Je parcours négligemme­nt leur quatrième de couverture. Peu d’originalit­é dans la production littéraire. « Je suis un mec simple et cool, je cherche quelqu’un de pas prise de tête » – ça sent l’angoissé à cent mètres. Un détail me surprend : c’est fou ce que les hommes sont cultivés sur Internet. Je n’ai jamais croisé autant de lecteurs de Proust ! Dans la case « livres préférés », un sur deux a lu La Recherche. C’est beau. Il y a donc de l’espoir. Je décide d’en contacter quelques-uns, les réponses ne tardent pas. Évidemment, pour se lancer dans ce genre d’aventure virtuelle, il ne faut pas être sensible de la langue, et avoir une grammaire très flexible. Les aficionado­s du langage abrégé sont légion. De toute évidence, Proust, ils l’ont lu sur un banc de musculatio­n, si j’en crois les photos de couverture qu’ils s’empressent de m’envoyer. Soudain un « ChatBaudel­aire1978 » apparaît. Il me dit se sentir mal à l’aise sur cette plateforme de grande distributi­on, et me propose un rendez-vous chez un libraire. Enfin, un peu de manières, je n’en attendais pas moins d’un lecteur de Baudelaire ! Le jour dit, il arrive quelques fleurs du mal à la main, un bouquet de la Pléiade à peine éclos.

François Mauriac avait donc raison : « “Dis-moi ce que tu lis, je te dirai qui tu es”, il est vrai, mais je te connaîtrai mieux si tu me dis ce que tu relis. » Quel meilleur moyen pour connaître l’objet de son désir que de scruter ses lectures ? Nous ressemblon­s en effet aux livres que nous relisons, et construiso­ns notre image sociale sur les auteurs que nous choisisson­s de mettre en avant. Mieux vaut visiter en premier lieu la bibliothèq­ue d’un homme avant les autres pièces.

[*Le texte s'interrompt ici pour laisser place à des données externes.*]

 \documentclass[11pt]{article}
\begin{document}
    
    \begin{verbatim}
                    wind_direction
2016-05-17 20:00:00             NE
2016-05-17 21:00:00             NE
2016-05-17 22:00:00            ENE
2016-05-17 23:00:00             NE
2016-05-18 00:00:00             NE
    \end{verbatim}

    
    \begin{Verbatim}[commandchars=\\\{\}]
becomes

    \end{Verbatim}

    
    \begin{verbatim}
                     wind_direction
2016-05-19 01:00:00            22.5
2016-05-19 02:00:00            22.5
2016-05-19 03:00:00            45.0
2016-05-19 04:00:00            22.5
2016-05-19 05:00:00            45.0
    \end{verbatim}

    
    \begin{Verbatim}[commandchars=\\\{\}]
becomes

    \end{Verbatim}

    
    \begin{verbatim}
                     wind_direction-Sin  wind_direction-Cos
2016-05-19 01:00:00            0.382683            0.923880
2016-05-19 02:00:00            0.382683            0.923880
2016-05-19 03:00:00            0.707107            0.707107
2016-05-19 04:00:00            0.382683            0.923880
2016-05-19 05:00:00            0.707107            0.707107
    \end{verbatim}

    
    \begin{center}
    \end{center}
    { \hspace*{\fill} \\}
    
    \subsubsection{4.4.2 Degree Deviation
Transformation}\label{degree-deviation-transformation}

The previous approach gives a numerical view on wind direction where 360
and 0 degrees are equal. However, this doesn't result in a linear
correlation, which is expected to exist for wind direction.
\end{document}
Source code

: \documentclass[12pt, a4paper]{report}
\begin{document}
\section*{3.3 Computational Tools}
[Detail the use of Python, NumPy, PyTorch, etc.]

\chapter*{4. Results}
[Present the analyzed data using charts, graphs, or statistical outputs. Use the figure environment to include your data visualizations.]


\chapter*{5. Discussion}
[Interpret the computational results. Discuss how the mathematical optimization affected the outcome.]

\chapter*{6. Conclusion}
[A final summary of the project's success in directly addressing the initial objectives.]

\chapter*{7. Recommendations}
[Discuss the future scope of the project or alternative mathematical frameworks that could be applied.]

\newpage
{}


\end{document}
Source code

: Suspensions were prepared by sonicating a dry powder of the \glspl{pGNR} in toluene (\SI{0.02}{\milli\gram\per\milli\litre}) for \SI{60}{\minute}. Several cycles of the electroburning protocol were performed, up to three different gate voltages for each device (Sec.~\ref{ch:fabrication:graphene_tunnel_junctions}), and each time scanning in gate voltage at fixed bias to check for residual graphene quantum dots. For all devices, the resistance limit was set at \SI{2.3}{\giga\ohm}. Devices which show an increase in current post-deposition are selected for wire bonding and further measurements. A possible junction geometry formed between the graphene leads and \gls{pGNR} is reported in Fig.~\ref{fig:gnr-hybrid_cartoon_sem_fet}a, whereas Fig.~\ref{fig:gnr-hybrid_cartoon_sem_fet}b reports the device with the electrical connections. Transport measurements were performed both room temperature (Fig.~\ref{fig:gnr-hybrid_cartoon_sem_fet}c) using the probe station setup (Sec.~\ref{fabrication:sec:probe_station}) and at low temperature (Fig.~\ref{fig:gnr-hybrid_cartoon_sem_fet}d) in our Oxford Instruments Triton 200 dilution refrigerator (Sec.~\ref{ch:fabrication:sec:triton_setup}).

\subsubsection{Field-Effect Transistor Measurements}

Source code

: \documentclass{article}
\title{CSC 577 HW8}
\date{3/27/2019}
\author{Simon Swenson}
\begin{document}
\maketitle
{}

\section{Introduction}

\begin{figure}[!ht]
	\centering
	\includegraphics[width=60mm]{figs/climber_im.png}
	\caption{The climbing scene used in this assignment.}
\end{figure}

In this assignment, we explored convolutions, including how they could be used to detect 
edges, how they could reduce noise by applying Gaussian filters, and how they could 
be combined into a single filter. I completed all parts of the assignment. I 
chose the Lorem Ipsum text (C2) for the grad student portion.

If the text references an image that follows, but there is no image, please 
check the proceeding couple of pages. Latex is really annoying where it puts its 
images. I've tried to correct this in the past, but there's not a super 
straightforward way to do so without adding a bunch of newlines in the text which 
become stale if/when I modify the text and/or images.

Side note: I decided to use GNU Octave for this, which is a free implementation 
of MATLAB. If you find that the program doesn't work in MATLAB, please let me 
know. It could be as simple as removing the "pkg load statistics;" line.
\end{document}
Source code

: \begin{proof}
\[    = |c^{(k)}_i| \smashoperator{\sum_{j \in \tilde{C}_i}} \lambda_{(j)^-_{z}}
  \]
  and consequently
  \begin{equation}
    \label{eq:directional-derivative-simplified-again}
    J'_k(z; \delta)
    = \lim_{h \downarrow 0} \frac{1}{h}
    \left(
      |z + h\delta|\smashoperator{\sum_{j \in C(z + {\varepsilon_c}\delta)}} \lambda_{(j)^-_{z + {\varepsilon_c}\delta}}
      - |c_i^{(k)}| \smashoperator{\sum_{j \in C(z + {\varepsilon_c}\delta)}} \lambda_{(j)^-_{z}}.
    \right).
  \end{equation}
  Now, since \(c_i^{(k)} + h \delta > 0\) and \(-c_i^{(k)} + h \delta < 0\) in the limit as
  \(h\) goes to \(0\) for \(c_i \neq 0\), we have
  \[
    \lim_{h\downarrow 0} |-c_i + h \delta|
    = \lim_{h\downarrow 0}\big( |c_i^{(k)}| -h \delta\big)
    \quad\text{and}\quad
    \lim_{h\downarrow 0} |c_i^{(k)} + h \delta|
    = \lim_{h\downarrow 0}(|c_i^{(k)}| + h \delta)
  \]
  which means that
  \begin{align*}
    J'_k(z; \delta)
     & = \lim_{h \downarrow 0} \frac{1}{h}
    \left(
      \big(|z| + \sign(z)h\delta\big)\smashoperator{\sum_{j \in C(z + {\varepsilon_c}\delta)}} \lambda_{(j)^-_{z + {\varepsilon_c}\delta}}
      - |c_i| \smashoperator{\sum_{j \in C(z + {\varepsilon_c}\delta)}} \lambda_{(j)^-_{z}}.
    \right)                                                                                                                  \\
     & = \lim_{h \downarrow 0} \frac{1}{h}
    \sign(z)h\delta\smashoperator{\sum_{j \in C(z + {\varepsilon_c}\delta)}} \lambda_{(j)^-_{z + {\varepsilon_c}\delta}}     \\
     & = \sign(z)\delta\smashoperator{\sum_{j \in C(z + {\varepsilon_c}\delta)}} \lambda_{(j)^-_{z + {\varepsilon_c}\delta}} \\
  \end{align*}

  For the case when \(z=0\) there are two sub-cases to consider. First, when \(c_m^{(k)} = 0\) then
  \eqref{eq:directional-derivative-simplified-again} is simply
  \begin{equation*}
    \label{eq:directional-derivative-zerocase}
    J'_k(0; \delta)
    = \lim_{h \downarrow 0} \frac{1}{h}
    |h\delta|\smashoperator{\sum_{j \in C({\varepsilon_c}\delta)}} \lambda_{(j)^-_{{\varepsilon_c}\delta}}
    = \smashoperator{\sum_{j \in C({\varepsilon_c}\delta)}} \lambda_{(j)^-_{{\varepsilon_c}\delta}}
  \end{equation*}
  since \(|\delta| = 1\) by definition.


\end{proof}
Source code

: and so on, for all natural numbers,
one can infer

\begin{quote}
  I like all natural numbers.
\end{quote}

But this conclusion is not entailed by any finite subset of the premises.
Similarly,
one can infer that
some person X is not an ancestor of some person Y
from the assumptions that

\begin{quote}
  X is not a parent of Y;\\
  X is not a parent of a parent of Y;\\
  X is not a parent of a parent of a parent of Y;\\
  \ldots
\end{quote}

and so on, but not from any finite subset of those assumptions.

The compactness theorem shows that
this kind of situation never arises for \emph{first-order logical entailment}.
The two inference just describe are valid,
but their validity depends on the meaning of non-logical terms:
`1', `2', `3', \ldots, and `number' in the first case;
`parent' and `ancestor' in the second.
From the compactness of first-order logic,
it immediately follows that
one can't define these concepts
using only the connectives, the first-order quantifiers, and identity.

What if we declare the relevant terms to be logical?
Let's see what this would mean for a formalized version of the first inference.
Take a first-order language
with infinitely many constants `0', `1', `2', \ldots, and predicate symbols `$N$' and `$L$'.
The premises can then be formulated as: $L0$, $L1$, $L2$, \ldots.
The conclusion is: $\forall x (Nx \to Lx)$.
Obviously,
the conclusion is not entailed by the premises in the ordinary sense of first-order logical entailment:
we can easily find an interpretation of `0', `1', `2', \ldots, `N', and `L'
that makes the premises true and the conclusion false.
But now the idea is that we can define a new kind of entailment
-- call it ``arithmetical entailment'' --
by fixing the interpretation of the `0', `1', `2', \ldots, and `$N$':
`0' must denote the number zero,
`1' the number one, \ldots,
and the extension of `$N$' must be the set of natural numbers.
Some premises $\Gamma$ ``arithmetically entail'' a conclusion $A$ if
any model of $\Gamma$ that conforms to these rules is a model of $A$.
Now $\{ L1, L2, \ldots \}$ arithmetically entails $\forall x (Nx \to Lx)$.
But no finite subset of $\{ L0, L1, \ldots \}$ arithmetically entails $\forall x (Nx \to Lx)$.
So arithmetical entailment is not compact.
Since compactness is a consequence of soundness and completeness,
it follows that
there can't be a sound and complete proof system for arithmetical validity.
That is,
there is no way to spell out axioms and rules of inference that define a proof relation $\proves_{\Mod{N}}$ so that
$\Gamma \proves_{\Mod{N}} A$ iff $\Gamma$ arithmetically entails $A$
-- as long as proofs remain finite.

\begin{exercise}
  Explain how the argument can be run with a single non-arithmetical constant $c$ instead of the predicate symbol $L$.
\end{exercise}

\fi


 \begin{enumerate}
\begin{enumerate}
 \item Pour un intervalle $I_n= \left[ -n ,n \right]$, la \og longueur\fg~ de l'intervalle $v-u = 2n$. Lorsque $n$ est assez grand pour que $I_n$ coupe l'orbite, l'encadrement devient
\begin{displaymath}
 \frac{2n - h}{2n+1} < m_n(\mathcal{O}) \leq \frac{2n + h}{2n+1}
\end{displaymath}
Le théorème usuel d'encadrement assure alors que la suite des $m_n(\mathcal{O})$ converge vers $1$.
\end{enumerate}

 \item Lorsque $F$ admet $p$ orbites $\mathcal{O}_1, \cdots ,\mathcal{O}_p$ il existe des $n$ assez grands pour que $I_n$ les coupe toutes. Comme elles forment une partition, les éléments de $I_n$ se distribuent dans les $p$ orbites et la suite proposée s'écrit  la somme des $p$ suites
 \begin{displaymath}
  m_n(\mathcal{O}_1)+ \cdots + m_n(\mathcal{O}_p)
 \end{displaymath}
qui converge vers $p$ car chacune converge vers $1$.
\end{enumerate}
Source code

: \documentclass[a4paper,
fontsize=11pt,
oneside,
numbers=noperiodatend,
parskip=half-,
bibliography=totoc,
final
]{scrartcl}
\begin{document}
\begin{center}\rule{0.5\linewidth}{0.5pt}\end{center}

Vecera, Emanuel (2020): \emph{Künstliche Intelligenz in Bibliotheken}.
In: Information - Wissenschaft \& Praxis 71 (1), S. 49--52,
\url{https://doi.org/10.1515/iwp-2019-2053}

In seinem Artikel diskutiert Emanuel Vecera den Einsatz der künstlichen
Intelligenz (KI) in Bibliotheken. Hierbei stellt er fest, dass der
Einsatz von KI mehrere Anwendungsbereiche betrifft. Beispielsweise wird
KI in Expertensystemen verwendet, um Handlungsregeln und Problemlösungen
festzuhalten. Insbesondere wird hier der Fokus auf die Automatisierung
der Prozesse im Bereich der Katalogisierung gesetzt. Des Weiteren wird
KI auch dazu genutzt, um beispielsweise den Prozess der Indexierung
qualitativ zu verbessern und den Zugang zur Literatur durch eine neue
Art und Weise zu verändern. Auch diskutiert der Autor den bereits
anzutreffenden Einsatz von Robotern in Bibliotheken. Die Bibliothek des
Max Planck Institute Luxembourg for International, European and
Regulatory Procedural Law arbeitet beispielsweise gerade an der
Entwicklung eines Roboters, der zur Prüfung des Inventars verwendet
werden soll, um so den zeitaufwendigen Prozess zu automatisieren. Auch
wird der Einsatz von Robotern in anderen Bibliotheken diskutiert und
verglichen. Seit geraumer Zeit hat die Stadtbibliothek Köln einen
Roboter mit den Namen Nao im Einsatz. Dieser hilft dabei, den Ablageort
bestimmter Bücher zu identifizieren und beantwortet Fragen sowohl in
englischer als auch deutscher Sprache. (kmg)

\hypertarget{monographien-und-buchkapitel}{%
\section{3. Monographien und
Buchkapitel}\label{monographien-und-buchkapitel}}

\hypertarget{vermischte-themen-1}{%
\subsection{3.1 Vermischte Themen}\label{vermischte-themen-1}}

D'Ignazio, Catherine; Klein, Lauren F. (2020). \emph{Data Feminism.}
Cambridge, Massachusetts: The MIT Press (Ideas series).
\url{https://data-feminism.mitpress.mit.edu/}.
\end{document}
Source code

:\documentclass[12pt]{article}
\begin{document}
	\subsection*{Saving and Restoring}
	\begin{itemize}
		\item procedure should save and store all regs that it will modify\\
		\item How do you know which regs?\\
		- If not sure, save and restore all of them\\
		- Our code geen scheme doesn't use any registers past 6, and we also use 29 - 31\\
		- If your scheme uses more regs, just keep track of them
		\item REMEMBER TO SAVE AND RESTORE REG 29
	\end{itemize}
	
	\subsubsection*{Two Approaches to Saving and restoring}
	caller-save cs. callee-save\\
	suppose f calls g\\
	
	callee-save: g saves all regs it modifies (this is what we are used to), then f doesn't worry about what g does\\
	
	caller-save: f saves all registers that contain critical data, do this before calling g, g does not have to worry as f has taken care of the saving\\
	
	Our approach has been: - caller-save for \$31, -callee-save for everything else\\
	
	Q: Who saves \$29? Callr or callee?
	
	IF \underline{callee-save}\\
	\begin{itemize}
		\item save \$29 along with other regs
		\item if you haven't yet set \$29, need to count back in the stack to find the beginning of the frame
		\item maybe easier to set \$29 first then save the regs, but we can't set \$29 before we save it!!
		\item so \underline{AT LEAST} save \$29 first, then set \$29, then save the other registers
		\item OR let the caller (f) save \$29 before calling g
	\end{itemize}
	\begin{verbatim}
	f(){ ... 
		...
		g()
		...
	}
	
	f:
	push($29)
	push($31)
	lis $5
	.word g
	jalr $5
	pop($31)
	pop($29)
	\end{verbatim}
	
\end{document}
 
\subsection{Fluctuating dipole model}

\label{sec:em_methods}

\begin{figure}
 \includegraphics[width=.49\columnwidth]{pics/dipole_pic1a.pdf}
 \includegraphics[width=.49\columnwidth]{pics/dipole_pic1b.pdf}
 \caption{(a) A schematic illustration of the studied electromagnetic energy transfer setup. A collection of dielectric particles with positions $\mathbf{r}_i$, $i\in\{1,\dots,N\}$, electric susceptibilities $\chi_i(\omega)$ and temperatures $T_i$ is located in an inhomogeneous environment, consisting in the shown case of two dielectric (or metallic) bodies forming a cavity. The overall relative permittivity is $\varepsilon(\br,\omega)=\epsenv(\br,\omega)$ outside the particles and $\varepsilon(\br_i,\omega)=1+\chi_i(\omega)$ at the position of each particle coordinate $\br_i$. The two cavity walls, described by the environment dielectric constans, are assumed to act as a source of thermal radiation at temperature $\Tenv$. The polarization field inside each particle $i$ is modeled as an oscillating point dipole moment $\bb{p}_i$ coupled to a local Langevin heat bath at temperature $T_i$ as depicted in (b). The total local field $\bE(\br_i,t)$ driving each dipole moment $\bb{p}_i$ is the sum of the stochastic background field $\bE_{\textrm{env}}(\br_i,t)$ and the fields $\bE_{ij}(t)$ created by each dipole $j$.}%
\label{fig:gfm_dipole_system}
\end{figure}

Au bout de quelques vers, la tête me tourne. Le lecteur de Baudelaire a le cheveu gras et fume des roulées, il parle beaucoup, de lui surtout, mais aussi de Beauté. Je suis totalement sonnet, il me dit que je manque de modernité, et m’entraîne par le bras nous promener dans les rues de Paris qui l’assourdit autant qu’elle l’émerveille, à grands enjambemen­ts nous franchisso­ns les ponts et chaussées. Le lecteur de Baudelaire est aisé à satisfaire, il aime le parfum exotique et les chats. Je me suis aspergée du premier et lui montre mes photos des seconds. À la fin de la soirée, il me propose une invitation au voyage. Je lui réponds « En vers ou en prose ? » . Il est conquis. Hélas, erreur de débutante ! Je lui dis avoir envie d’aller voir l’homme et la mer à Deauville.

Mais sitôt sur la plage, la mer est son miroir, il y contemple son âme, dans le déroulemen­t infini de sa lame, et son esprit n’est pas un gouffre moins amer. Il souffre, je ne sais pas de quoi, il dit que c’est « ici-bas » qui le retient, que ce monde-là est fait pour pleurer. À partir de midi il s’ennuie, et pour tout le reste de la journée, jusqu’au coucher du soleil romantique qui l’apaise dans l’extase. Il me fout le spleen, ce type-là. Le mois prochain, fini les lecteurs de Baudelaire, je me fais un sartrien !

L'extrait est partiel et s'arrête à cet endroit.